Collections

In Pentaho Data Catalog, a Collection is a way to logically group data assets, such as schemas, tables, and files, so that you can work with them more efficiently. Whether you are analyzing similar datasets or combining diverse data sources, Collections allow you to organize and manage your data entities based on structure or business use case.

Collections help you bring together related data assets in a meaningful and organized manner. You can group tables, files, or schemas that belong to the same business context or project, making it easier to organize and access them. For Datasets, you can streamline analysis by identifying common columns across multiple tables and using profiling and aggregation jobs to evaluate data structure and quality.

Data Catalog supports two types of Collections:

Dataset: A Dataset is a group of homogeneous data assets, such as tables or files that share the same schema.
Data Collection: A Data Collection is a group of heterogeneous data assets, such as files, tables, or schemas, with different structures.

Collections also support governance by allowing you to assign business terms, trust scores, and sensitivity levels, helping ensure your data meets organizational standards. Once curated, Collections can be shared with your team or published as Data Products, making them easily discoverable and reusable across the organization.

Note: By default, datasets and data collections are visible only to their owners unless shared explicitly. You can publish a Dataset or Data Collection as a Data Product to make it visible to all users in Data Catalog. For more information, see Components of Collections.

Components of collections

In Data Catalog, Collections are organized using a hierarchical structure that helps you manage data logically and efficiently. The following table describes the components of this hierarchy:

Item

Component

Description

Example

Group

In Data Catalog, a Group is a child container within a Category that helps further organize data assets in the Collection hierarchy. It allows users to structure Collections, such as Datasets and Data Collections, based on more specific topics, projects, or data sources within a broader business domain. A Group can also contain nested groups, allowing you to build deeper hierarchies for complex data structures.

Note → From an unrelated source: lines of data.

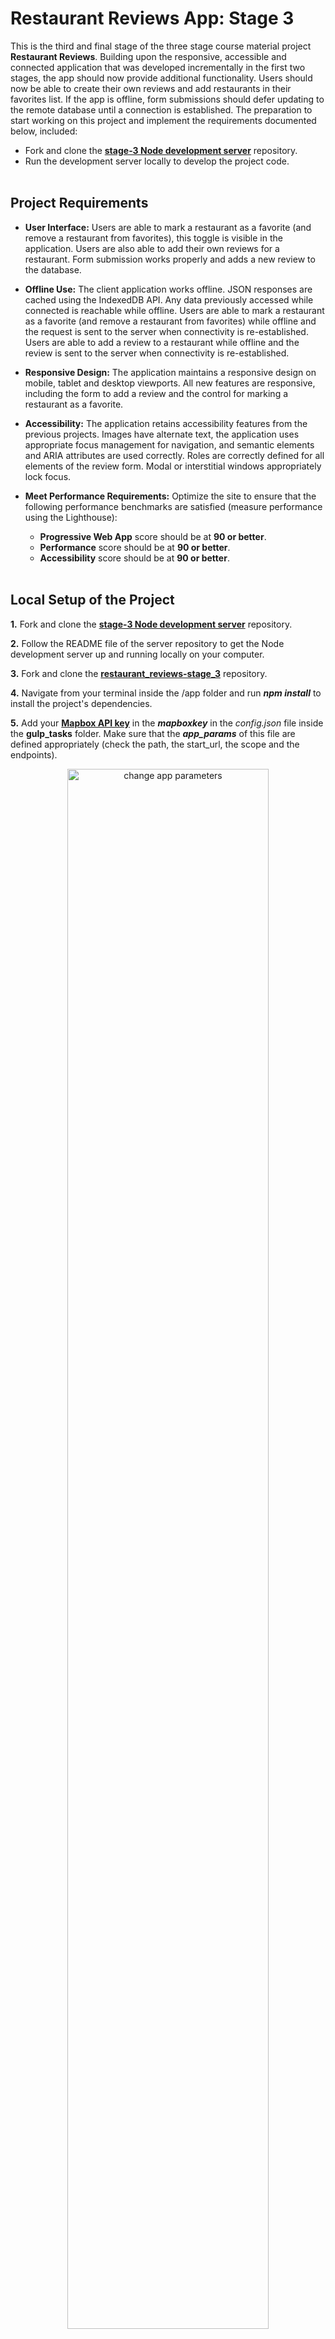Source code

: <h1>Restaurant Reviews App: Stage 3</h1>
This is the third and final stage of the three stage course material project <b>Restaurant Reviews</b>. Building upon the responsive, accessible and connected application that was developed incrementally in the first two stages, the app should now provide additional functionality. Users should now be able to create their own reviews and add restaurants in their favorites list. If the app is offline, form submissions should defer updating to the remote database until a connection is established. The preparation to start working on this project and implement the requirements documented below, included:

 - Fork and clone the [**stage-3 Node development server**](https://github.com/udacity/mws-restaurant-stage-3) repository.
 - Run the development server locally to develop the project code.<br><br>
 
<h2>Project Requirements</h2>
 
  - **User Interface:** Users are able to mark a restaurant as a favorite (and remove a restaurant from favorites), this toggle is visible in the application. Users are also able to add their own reviews for a restaurant. Form submission works properly and adds a new review to the database.

  - **Offline Use:** The client application works offline. JSON responses are cached using the IndexedDB API. Any data previously accessed while connected is reachable while offline. Users are able to mark a restaurant as a favorite (and remove a restaurant from favorites) while offline and the request is sent to the server when connectivity is re-established. Users are able to add a review to a restaurant while offline and the review is sent to the server when connectivity is re-established.
  
 - **Responsive Design:** The application maintains a responsive design on mobile, tablet and desktop viewports. All new features are responsive, including the form to add a review and the control for marking a restaurant as a favorite.

 - **Accessibility:** The application retains accessibility features from the previous projects. Images have alternate text, the application uses appropriate focus management for navigation, and semantic elements and ARIA attributes are used correctly. Roles are correctly defined for all elements of the review form. Modal or interstitial windows appropriately lock focus.

 - **Meet Performance Requirements:** Optimize the site to ensure that the following performance benchmarks are satisfied (measure performance using the Lighthouse):
   - **Progressive Web App** score should be at **90 or better**.
   - **Performance** score should be at **90 or better**.
   - **Accessibility** score should be at **90 or better**.
<br><br>
 
<h2>Local Setup of the Project</h2>

**1.** Fork and clone the [**stage-3 Node development server**](https://github.com/udacity/mws-restaurant-stage-3) repository.

**2.** Follow the README file of the server repository to get the Node development server up and running locally on your computer.

**3.** Fork and clone the [**restaurant_reviews-stage_3**](https://github.com/katerina-tziala/restaurant/tree/restaurant_reviews-stage_3) repository.

**4.** Navigate from your terminal inside the /app folder and run  ***npm install*** to install the project's dependencies.

**5.** Add your [**Mapbox API key**](https://www.mapbox.com/?utm_source=googlesearch&utm_medium=paid-search&utm_campaign=CHKO-GG-PR01-Mapbox-BR.Broad-INT-Search&utm_content=search-ad&gclid=EAIaIQobChMI1szU_9-74QIVz-F3Ch3miw9IEAAYASAAEgLAHfD_BwE) in the ***mapboxkey*** in the *config.json* file inside the **gulp_tasks** folder. Make sure that the ***app_params*** of this file are defined appropriately (check the path, the start_url, the scope and the endpoints).
<p align="center">
    <img src="https://github.com/katerina-tziala/restaurant/blob/master/repository_images/stage_3/app_params.png" alt="change app parameters" width="80%" height="auto">
</p>

**6.** Navigate from your terminal inside the /app folder and run ***gulp*** to bundle and build the app.
<p align="center">
    <img src="https://github.com/katerina-tziala/restaurant/blob/master/repository_images/stage_3/bundle_app.png" alt="running gulp to build the app" width="80%" height="auto">
</p>

**7.** Choose the /dist folder of the project from the *Web Server for Chrome* app.
<p align="center">
    <img src="https://github.com/katerina-tziala/restaurant/blob/master/repository_images/stage_3/server.png" alt="setting up local server" width="40%" height="auto">
</p>

**8.** Launch the website with the ***Web Server for Chrome*** app and while the ***Node development server*** is up and running!<br><br>

<h2>Auditing the Restaurant Reviews App</h2>
After completing the third stage of the project, the application was audited. The following figures illustrate the audit results.

 - **User Interface**
 
   - ***Add Restaurant to or Remove Restaurant from Favourites***
    <p align="center">
    <img src="https://github.com/katerina-tziala/restaurant/blob/master/repository_images/stage_3/RR-S3_favorite-toggle.png" alt="add restaurant to or remove restaurant from favourites" width="100%" height="auto">
    </p><br>

   - ***Add, Edit or Delete Review***
    <p align="center">
    <img src="https://github.com/katerina-tziala/restaurant/blob/master/repository_images/stage_3/RR-S3_adding_review.png" alt="add, edit or remove review" width="100%" height="auto">
    </p><br>

 - **Offline Use**
 
   - ***index.html offline***
    <p align="center">
    <img src="https://github.com/katerina-tziala/restaurant/blob/master/repository_images/stage_3/RR-S3_offline_index.png" alt="index.html offline" width="100%" height="auto">
    </p><br>

   - ***restaurant.html offline***
    <p align="center">
    <img src="https://github.com/katerina-tziala/restaurant/blob/master/repository_images/stage_3/RR-S3_offline_restaurant.png" alt="restaurant.html offline" width="100%" height="auto">
    </p><br>

   - ***cached assets and data***
    <p align="center">
    <img src="https://github.com/katerina-tziala/restaurant/blob/master/repository_images/stage_3/RR-S3_cached_assets.png" alt="cached assets and data" width="100%" height="auto">
    </p><br>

Groups provide an intermediate layer of organization between the high-level Category and the individual collections, making it easier to maintain clarity and consistency in large or complex data environments. For example, within a Sales Category, you might create Groups such as Quarterly Reports, Customer Feedback, or Channel Partner Data, each containing its respective datasets.

Dataset

In Data Catalog, a Dataset is a collection of homogeneous data assets, such as tables or files that share the same schema or structure. A Dataset is ideal when you want to analyze multiple data items that have identical columns and formats, making it possible to evaluate them as a unified group.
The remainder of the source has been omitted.